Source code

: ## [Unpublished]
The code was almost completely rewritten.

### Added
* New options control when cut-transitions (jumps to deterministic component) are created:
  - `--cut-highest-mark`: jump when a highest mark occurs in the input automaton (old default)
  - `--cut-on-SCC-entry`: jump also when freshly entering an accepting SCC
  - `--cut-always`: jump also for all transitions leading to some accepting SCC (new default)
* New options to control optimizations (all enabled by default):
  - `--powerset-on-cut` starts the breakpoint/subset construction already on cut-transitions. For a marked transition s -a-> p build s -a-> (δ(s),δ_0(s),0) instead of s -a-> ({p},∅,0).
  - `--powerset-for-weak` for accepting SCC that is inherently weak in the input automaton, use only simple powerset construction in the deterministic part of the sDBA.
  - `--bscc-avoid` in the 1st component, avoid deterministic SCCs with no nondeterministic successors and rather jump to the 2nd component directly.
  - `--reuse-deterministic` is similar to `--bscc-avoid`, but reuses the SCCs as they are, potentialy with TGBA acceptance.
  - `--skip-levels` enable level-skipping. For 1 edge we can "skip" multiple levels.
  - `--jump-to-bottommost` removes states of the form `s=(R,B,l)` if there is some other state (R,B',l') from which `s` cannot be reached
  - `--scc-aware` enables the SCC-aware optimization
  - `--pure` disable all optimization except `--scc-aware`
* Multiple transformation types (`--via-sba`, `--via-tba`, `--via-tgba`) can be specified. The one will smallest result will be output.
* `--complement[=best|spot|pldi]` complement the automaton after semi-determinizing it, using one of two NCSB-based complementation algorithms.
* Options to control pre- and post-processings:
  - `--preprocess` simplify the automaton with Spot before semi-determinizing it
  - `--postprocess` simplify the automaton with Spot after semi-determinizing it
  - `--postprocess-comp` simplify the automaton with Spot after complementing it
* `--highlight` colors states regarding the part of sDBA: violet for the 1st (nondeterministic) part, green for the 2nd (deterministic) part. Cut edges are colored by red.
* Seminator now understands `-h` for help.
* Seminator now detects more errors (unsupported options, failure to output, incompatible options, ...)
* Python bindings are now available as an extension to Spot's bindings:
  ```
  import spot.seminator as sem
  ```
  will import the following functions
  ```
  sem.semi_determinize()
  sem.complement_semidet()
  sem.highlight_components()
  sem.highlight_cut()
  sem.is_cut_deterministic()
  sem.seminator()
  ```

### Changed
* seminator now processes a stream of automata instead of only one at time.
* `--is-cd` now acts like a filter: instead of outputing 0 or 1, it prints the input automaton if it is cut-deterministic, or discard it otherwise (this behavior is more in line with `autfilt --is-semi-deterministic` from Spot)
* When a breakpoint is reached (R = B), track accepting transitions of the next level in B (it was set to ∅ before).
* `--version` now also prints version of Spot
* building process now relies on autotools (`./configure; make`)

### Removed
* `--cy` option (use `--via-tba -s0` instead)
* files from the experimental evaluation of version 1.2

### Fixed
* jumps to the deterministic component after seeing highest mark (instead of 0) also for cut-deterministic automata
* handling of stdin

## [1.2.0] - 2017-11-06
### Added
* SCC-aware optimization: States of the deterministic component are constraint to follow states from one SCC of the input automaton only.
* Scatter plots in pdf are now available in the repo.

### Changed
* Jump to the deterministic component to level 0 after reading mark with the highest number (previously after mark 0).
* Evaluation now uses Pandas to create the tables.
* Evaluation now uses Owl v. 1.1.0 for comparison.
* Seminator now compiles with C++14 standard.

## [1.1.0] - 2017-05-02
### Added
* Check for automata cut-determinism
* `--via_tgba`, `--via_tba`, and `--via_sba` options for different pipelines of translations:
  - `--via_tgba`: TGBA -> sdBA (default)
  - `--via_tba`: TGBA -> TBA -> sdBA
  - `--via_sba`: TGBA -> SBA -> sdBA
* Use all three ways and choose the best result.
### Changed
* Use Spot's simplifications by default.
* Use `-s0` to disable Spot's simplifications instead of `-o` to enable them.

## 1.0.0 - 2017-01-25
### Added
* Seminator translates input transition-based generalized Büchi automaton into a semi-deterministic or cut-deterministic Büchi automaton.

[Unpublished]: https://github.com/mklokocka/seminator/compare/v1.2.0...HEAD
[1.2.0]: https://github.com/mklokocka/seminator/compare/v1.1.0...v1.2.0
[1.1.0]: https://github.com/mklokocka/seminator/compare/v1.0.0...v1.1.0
★ ★ ★ ★
Work task =>
Type the entries out again so that they match exactly.

Expected answer =>
Source code

: ## [Unpublished]
The code was almost completely rewritten.

### Added
* New options control when cut-transitions (jumps to deterministic component) are created:
  - `--cut-highest-mark`: jump when a highest mark occurs in the input automaton (old default)
  - `--cut-on-SCC-entry`: jump also when freshly entering an accepting SCC
  - `--cut-always`: jump also for all transitions leading to some accepting SCC (new default)
* New options to control optimizations (all enabled by default):
  - `--powerset-on-cut` starts the breakpoint/subset construction already on cut-transitions. For a marked transition s -a-> p build s -a-> (δ(s),δ_0(s),0) instead of s -a-> ({p},∅,0).
  - `--powerset-for-weak` for accepting SCC that is inherently weak in the input automaton, use only simple powerset construction in the deterministic part of the sDBA.
  - `--bscc-avoid` in the 1st component, avoid deterministic SCCs with no nondeterministic successors and rather jump to the 2nd component directly.
  - `--reuse-deterministic` is similar to `--bscc-avoid`, but reuses the SCCs as they are, potentialy with TGBA acceptance.
  - `--skip-levels` enable level-skipping. For 1 edge we can "skip" multiple levels.
  - `--jump-to-bottommost` removes states of the form `s=(R,B,l)` if there is some other state (R,B',l') from which `s` cannot be reached
  - `--scc-aware` enables the SCC-aware optimization
  - `--pure` disable all optimization except `--scc-aware`
* Multiple transformation types (`--via-sba`, `--via-tba`, `--via-tgba`) can be specified. The one will smallest result will be output.
* `--complement[=best|spot|pldi]` complement the automaton after semi-determinizing it, using one of two NCSB-based complementation algorithms.
* Options to control pre- and post-processings:
  - `--preprocess` simplify the automaton with Spot before semi-determinizing it
  - `--postprocess` simplify the automaton with Spot after semi-determinizing it
  - `--postprocess-comp` simplify the automaton with Spot after complementing it
* `--highlight` colors states regarding the part of sDBA: violet for the 1st (nondeterministic) part, green for the 2nd (deterministic) part. Cut edges are colored by red.
* Seminator now understands `-h` for help.
* Seminator now detects more errors (unsupported options, failure to output, incompatible options, ...)
* Python bindings are now available as an extension to Spot's bindings:
  ```
  import spot.seminator as sem
  ```
  will import the following functions
  ```
  sem.semi_determinize()
  sem.complement_semidet()
  sem.highlight_components()
  sem.highlight_cut()
  sem.is_cut_deterministic()
  sem.seminator()
  ```

### Changed
* seminator now processes a stream of automata instead of only one at time.
* `--is-cd` now acts like a filter: instead of outputing 0 or 1, it prints the input automaton if it is cut-deterministic, or discard it otherwise (this behavior is more in line with `autfilt --is-semi-deterministic` from Spot)
* When a breakpoint is reached (R = B), track accepting transitions of the next level in B (it was set to ∅ before).
* `--version` now also prints version of Spot
* building process now relies on autotools (`./configure; make`)

### Removed
* `--cy` option (use `--via-tba -s0` instead)
* files from the experimental evaluation of version 1.2

### Fixed
* jumps to the deterministic component after seeing highest mark (instead of 0) also for cut-deterministic automata
* handling of stdin

## [1.2.0] - 2017-11-06
### Added
* SCC-aware optimization: States of the deterministic component are constraint to follow states from one SCC of the input automaton only.
* Scatter plots in pdf are now available in the repo.

### Changed
* Jump to the deterministic component to level 0 after reading mark with the highest number (previously after mark 0).
* Evaluation now uses Pandas to create the tables.
* Evaluation now uses Owl v. 1.1.0 for comparison.
* Seminator now compiles with C++14 standard.

## [1.1.0] - 2017-05-02
### Added
* Check for automata cut-determinism
* `--via_tgba`, `--via_tba`, and `--via_sba` options for different pipelines of translations:
  - `--via_tgba`: TGBA -> sdBA (default)
  - `--via_tba`: TGBA -> TBA -> sdBA
  - `--via_sba`: TGBA -> SBA -> sdBA
* Use all three ways and choose the best result.
### Changed
* Use Spot's simplifications by default.
* Use `-s0` to disable Spot's simplifications instead of `-o` to enable them.

## 1.0.0 - 2017-01-25
### Added
* Seminator translates input transition-based generalized Büchi automaton into a semi-deterministic or cut-deterministic Büchi automaton.

[Unpublished]: https://github.com/mklokocka/seminator/compare/v1.2.0...HEAD
[1.2.0]: https://github.com/mklokocka/seminator/compare/v1.1.0...v1.2.0
[1.1.0]: https://github.com/mklokocka/seminator/compare/v1.0.0...v1.1.0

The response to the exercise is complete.